__TASK TO COMPLETE__
Of the lines listed below, return exactly those that run from the line containing "2. As a user, I" through the line containing "6. As a user, I", both included.

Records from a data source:
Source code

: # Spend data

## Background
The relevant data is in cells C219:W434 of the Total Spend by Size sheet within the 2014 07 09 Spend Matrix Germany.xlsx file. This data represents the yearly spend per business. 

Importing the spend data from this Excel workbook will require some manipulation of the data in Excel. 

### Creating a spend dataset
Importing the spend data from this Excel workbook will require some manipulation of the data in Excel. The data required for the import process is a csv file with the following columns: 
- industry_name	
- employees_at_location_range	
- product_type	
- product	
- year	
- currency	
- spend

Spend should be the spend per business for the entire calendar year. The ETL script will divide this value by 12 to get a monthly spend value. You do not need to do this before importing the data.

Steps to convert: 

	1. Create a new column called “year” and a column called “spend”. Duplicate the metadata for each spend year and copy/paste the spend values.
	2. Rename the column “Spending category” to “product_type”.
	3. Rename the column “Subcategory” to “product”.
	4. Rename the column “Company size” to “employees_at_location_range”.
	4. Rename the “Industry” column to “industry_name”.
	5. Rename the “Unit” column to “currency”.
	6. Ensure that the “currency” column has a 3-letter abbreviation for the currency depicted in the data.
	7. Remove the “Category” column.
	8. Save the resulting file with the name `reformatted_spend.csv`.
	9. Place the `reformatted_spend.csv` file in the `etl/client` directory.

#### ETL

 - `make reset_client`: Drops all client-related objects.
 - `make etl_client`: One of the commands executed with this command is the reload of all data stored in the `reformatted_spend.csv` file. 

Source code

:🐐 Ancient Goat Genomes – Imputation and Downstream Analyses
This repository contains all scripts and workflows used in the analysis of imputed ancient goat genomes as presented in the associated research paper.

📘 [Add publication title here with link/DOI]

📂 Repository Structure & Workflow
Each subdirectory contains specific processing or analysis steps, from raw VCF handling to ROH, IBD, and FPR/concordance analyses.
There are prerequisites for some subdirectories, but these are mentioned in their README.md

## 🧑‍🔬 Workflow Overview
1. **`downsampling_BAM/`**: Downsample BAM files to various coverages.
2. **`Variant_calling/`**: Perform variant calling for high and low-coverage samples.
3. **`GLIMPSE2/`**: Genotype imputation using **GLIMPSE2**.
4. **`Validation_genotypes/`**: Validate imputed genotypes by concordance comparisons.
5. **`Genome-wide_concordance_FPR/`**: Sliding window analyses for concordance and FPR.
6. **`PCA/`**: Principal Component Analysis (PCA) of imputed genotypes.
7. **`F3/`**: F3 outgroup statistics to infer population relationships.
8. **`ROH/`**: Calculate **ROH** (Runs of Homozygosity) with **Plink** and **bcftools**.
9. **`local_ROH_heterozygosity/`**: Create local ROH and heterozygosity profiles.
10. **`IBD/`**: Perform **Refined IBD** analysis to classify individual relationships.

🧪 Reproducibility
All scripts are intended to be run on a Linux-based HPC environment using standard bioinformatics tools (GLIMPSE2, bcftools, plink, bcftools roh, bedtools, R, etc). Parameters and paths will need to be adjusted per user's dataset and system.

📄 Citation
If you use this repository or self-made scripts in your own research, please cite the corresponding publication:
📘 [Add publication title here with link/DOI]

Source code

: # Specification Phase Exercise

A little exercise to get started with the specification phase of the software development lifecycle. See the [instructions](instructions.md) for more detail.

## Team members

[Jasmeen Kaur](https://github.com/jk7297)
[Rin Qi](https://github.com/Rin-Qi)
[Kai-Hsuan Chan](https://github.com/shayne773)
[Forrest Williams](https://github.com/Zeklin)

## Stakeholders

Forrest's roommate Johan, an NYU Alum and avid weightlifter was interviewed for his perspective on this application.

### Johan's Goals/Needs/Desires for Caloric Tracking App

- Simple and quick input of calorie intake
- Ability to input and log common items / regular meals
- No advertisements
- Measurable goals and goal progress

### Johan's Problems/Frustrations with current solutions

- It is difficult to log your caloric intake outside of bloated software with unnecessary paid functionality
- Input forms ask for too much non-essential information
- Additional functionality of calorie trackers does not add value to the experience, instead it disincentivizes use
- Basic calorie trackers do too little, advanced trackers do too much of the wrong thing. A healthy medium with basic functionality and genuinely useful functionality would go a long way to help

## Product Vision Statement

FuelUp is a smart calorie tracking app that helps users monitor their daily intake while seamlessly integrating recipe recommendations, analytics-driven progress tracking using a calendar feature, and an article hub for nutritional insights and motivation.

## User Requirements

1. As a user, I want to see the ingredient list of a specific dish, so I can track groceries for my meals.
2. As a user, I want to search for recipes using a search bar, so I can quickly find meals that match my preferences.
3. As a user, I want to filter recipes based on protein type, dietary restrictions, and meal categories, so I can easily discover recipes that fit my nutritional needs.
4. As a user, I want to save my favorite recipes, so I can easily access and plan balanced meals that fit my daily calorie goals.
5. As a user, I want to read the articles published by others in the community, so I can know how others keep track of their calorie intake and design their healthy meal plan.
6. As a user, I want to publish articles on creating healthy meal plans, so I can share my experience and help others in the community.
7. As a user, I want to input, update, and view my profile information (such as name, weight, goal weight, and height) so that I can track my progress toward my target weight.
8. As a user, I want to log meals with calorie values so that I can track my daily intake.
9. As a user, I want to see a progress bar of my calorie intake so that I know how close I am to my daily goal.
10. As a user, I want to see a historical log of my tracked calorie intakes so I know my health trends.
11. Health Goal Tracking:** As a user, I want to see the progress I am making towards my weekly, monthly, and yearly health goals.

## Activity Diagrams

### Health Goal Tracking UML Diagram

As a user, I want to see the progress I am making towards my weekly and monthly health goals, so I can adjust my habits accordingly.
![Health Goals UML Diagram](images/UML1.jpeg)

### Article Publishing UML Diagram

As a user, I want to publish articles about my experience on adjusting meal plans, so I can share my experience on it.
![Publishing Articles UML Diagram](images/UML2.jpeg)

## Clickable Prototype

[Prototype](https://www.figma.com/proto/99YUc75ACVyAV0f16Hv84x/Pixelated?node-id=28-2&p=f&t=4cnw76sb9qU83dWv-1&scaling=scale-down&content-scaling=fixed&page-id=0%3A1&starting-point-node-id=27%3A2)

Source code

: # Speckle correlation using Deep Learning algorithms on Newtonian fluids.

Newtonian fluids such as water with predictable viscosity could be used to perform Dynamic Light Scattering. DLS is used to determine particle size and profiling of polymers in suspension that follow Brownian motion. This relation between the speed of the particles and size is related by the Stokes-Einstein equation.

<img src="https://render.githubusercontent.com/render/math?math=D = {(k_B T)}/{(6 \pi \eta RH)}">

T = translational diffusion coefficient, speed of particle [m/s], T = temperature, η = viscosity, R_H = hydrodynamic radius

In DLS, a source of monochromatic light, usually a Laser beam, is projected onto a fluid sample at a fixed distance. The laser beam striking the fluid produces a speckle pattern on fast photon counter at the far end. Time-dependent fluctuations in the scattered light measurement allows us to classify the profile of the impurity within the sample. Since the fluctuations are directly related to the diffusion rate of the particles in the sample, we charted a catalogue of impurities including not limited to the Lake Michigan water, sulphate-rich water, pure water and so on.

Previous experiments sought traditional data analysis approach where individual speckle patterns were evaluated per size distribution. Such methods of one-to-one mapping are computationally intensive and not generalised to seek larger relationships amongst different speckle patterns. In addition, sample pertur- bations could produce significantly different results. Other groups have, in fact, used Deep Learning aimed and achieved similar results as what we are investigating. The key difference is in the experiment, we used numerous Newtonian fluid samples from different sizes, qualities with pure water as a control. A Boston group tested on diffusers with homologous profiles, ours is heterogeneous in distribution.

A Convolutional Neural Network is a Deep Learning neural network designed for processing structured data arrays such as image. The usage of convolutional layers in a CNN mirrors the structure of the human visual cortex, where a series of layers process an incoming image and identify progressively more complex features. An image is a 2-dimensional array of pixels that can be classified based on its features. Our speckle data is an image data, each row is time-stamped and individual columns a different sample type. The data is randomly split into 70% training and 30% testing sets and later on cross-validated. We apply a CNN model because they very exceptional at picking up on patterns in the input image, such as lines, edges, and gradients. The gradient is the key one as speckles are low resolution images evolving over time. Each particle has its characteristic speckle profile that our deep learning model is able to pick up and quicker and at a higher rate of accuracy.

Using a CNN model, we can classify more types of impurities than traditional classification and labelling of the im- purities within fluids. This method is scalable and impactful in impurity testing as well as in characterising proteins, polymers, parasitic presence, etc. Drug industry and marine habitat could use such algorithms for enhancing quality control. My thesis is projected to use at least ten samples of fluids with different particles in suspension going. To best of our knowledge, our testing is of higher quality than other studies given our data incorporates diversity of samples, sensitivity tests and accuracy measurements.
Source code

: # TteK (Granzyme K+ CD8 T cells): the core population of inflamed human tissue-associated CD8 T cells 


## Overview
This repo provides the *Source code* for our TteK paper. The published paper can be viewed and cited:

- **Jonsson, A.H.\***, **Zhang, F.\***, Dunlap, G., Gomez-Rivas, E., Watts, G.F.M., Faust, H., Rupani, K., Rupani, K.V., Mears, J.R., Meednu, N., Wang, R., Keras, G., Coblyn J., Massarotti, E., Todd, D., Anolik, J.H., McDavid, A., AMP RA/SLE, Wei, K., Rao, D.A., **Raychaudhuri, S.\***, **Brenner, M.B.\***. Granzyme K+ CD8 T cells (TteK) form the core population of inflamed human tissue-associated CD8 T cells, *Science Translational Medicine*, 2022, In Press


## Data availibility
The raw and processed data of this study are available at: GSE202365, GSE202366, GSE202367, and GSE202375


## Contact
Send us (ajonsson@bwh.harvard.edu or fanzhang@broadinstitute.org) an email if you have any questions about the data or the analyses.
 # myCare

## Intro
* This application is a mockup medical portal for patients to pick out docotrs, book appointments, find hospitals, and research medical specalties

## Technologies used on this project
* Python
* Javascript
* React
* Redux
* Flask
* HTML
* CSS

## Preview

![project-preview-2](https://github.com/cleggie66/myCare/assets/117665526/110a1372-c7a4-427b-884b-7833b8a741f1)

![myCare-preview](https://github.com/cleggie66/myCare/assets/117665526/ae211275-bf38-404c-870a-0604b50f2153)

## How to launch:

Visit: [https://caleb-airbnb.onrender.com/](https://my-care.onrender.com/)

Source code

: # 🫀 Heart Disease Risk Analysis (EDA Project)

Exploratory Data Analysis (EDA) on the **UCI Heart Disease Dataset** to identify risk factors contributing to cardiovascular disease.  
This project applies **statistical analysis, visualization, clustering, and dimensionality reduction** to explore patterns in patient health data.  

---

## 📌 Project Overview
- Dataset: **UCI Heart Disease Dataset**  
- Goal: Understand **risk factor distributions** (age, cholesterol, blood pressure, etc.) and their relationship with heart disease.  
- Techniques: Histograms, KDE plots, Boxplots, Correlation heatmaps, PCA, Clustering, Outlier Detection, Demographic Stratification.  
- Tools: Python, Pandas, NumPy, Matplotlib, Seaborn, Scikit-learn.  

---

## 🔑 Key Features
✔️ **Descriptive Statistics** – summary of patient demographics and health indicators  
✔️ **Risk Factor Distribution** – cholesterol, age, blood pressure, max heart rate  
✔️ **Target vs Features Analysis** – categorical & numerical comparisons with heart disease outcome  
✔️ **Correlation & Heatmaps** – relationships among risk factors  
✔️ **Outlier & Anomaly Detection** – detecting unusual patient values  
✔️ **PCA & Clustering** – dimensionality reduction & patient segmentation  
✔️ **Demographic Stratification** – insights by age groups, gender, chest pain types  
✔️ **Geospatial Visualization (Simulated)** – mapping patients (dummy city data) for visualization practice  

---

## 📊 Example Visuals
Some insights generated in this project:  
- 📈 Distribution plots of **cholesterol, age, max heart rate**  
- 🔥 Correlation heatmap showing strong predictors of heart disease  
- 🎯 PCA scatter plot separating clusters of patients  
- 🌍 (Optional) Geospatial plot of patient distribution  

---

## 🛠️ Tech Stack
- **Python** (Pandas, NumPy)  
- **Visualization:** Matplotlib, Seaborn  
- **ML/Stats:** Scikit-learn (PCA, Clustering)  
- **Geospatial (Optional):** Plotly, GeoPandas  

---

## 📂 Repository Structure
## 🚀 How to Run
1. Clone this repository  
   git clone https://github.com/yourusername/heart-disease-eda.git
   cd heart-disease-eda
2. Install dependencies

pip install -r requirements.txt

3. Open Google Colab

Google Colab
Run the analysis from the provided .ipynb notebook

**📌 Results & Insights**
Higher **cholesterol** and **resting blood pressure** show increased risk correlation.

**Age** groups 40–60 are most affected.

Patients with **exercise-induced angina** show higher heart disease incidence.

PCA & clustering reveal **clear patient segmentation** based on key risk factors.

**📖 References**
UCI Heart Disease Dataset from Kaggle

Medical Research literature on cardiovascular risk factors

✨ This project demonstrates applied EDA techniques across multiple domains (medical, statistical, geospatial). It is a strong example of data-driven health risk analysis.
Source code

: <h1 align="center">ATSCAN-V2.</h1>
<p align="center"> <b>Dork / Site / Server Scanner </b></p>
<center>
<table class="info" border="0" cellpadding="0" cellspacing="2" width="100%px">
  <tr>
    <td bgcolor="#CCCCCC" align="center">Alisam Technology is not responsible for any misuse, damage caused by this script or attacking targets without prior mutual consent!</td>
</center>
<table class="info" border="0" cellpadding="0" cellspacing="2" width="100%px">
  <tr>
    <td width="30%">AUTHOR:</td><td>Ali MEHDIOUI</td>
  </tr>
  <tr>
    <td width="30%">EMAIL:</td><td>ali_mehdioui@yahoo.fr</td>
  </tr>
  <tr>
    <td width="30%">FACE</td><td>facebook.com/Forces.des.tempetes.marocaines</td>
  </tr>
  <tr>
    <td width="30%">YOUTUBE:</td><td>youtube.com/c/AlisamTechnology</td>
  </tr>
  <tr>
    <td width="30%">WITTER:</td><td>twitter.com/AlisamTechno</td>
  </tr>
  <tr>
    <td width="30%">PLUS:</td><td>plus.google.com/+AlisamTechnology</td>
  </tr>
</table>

__TASK RESULT__
2. As a user, I want to search for recipes using a search bar, so I can quickly find meals that match my preferences.
3. As a user, I want to filter recipes based on protein type, dietary restrictions, and meal categories, so I can easily discover recipes that fit my nutritional needs.
4. As a user, I want to save my favorite recipes, so I can easily access and plan balanced meals that fit my daily calorie goals.
5. As a user, I want to read the articles published by others in the community, so I can know how others keep track of their calorie intake and design their healthy meal plan.
6. As a user, I want to publish articles on creating healthy meal plans, so I can share my experience and help others in the community.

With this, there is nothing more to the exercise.